Tantangan Implementasi Pengakuan Hukum Adat dalam Kitab Undang-Undang Hukum
Pidana Baru di Indonesia
Syntax Idea, Vol. 6, No. 08, Agustus 2024 3709
PENDAHULUAN
Reformasi Kitab Undang-Undang Pudana (KUHP) telah berhasil dilakukan oleh
Indonesia yang disyahkan pada Desember 2022 dan diundangkan pada tanggal 2 Januari
2023. KUHP baru ini mempunyai masa transisi selama 3 tahun, sehingga akan berlaku pada
tanggal 2 januari tahun 2026 mendatang. Diketahui bahwa KUHP yang selama ini berlaku
merupakan warisan Belanda yang berasal dari Wetboek uan Strafrechl uoor Nederlandsch-
Indie dan berlaku sejak Indonesia merdeka tahun 1945. Meskipun selama ini ada upaya
penyesuaian baik berupa perubahan maupun pembaharuan sebanyak 10 kali, namun dirasa
masih belum memenuhi misi perubahan mendasar dari KUHP yang dinginkan, yaitu misi
dekolonialisasi, konsolidasi, demokratisasi, dan harmonisasi secara terkodifikasi dan
menyeluruh. Misi tersebut membawa konsekuensi perubahan mendasar tentang filosofis,
perspektif, konsep dan teori yang mendasarinya. Dalam konteks politik hukum pidana, Barda
Nawawi Arief menyebut upaya reformasi ini untuk mengubah dan memperbarui hukum
pidana agar sesuai dengan nilai-nilai sosial, politik, filosofis, dan budaya masyarakat
Indonesia yang menjadi dasar kebijakan sosial, kebijakan kriminal, dan penegakan hukum
pidana. Oleh karena itu, hukum pidana tidak hanya bersifat normatif, tetapi juga memerlukan
pendekatan empiris, sosiologis, historis, dan integrasi dengan kebijakan sosial dan
pembangunan nasional secara keseluruhan (Arief, 2016).

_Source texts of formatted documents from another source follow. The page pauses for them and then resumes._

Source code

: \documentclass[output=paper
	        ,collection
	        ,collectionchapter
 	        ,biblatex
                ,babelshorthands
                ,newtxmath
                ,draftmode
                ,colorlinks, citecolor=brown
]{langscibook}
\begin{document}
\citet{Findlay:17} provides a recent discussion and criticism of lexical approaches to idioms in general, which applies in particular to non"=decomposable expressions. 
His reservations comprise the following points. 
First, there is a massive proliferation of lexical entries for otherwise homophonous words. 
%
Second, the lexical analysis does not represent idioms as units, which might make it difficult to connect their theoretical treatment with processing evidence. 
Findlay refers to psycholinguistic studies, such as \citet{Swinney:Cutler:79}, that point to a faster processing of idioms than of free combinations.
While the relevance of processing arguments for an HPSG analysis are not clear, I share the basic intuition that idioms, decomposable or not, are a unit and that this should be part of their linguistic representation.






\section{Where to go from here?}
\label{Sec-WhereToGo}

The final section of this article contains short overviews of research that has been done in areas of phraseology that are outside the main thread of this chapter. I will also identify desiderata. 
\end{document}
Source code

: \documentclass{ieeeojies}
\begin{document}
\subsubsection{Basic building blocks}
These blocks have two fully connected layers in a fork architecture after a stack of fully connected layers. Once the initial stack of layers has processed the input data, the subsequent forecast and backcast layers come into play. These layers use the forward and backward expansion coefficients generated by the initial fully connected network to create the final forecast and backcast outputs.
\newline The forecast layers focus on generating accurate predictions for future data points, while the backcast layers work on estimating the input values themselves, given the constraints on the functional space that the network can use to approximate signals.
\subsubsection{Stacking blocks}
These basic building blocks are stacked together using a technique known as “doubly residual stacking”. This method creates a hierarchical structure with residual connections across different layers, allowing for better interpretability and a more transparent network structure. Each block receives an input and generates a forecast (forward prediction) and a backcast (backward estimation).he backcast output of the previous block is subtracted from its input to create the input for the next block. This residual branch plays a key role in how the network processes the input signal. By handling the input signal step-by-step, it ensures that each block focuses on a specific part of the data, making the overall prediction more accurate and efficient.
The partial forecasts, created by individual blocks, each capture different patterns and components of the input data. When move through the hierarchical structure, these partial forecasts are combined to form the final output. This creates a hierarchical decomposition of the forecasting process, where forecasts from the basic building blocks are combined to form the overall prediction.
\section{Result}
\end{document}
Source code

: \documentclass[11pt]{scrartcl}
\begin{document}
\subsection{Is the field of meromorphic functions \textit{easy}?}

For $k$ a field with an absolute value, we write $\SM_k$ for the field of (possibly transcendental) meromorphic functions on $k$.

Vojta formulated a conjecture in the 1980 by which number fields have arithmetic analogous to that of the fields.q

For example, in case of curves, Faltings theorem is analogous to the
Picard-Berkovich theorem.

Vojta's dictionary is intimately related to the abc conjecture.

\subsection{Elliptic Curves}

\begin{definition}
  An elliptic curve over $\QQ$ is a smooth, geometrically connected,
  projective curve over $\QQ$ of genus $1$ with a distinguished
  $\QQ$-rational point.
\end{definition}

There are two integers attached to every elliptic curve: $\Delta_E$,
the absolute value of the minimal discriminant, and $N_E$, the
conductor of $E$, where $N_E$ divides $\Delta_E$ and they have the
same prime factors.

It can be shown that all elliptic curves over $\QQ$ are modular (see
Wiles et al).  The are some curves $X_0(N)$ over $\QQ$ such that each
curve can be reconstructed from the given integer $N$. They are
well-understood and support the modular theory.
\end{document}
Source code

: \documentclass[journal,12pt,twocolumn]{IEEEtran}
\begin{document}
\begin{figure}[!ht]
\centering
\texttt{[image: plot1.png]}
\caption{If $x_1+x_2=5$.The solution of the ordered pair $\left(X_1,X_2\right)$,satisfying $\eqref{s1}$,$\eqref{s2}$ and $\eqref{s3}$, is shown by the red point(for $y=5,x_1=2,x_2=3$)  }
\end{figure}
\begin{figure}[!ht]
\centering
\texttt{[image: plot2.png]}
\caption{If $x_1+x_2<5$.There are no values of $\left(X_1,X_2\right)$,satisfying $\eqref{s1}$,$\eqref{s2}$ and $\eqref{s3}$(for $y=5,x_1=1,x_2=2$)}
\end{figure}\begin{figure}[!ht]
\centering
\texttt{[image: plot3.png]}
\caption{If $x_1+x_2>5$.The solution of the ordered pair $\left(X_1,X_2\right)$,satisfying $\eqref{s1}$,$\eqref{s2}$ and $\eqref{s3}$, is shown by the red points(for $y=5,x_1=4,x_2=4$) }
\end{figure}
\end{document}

KUHP baru memberikan perubahan yang mendasar terkait dengan tujuan untuk
mengatur atau mengorganisir ulang (rekonstruksi atau reformulasi) struktur hukum pidana
nasional menjadi lebih terpadu (Apriliani, 2023). KUHP Baru yang diundangkan dengan UU
No. 1 Tahun 2023, meskipun masih menghadapi beberapa kritik terkait rumusan beberapa
pasal, namun telah mengakomodasi sejumlah pemikiran mendasar yang penting untuk
memperbarui penegakan hukum pidana di Indonesia. Konsep-konsep yang menjadi antitesis
dari paradigma klasik positivisme-formil menjadi bagian integral yang signifikan di
dalamnya. Salah satu aspek penting dari beberapa pembaruan dalam KUHP Baru Indonesia
adalah penyatuan hukum yang hidup (living law) dalam sistem hukum pidana nasional yang
baru (Magala, 2023).
Beberapa penelitian sebelumnya melihat persoalan dan permasalahan jika living law
diadopsi dalam hukum pidana sehingga dinilai belum sepenuhnya dapat diterapkan akibat dari
banyaknya kekosongan hukum, aturan yang inkonsistensi, dan pemahaman masyarakat
terhadap living law yang belum merata (Pawana, 2023). Pengaturan hukum yang hidup saat
ini masih berupa pengakuan atau akomodasi, namun belum dapat memberikan kepastian yang
rinci, sehingga masih memerlukan pengaturan yang sifatnya lex specialis (Irawan & Pura,
2023). Namun disisi lain rumusan hukum yang hidup dalam KUHP baru telah sesuai dengan
konsep dan nilai-nilai hukum progresif, termasuk mendekonstruksi positivisme hukum
dengan memperluas prinsip legalitas, menerapkan paradigma holistik, dan mereorientasi
tujuan hukum ke arah keadilan substantive (Magala, 2023). Oleh karena itu akomodasi
hukum adat dalam KUHP baru ini dipastikan akan menemui berbagai tantangan dalam
implementasinya. Tulisan ini bertujuan untuk membahas tentang living law yang ada dalam
KUHP baru dan menguraikan beberapa tantangan ke depan terkait dengan implementasi
hukum adat dalam KUHP baru tersebut.
Penelitian ini menggunakan metode penelitian hukum normatif. Pengumpulan data
dilakukan melalui pencarian data sekunder berupa bahan hukum primer dan bahan hukum
sekunder yang relevan dengan pokok permasalahan yang diteliti. Pendekatan yang digunakan
dalam analisis adalah yuridis-normatif dan kemudian dibahas juga dengan pendekatan
sosiologis melalui teori-teori ilmu sosial yang relevan.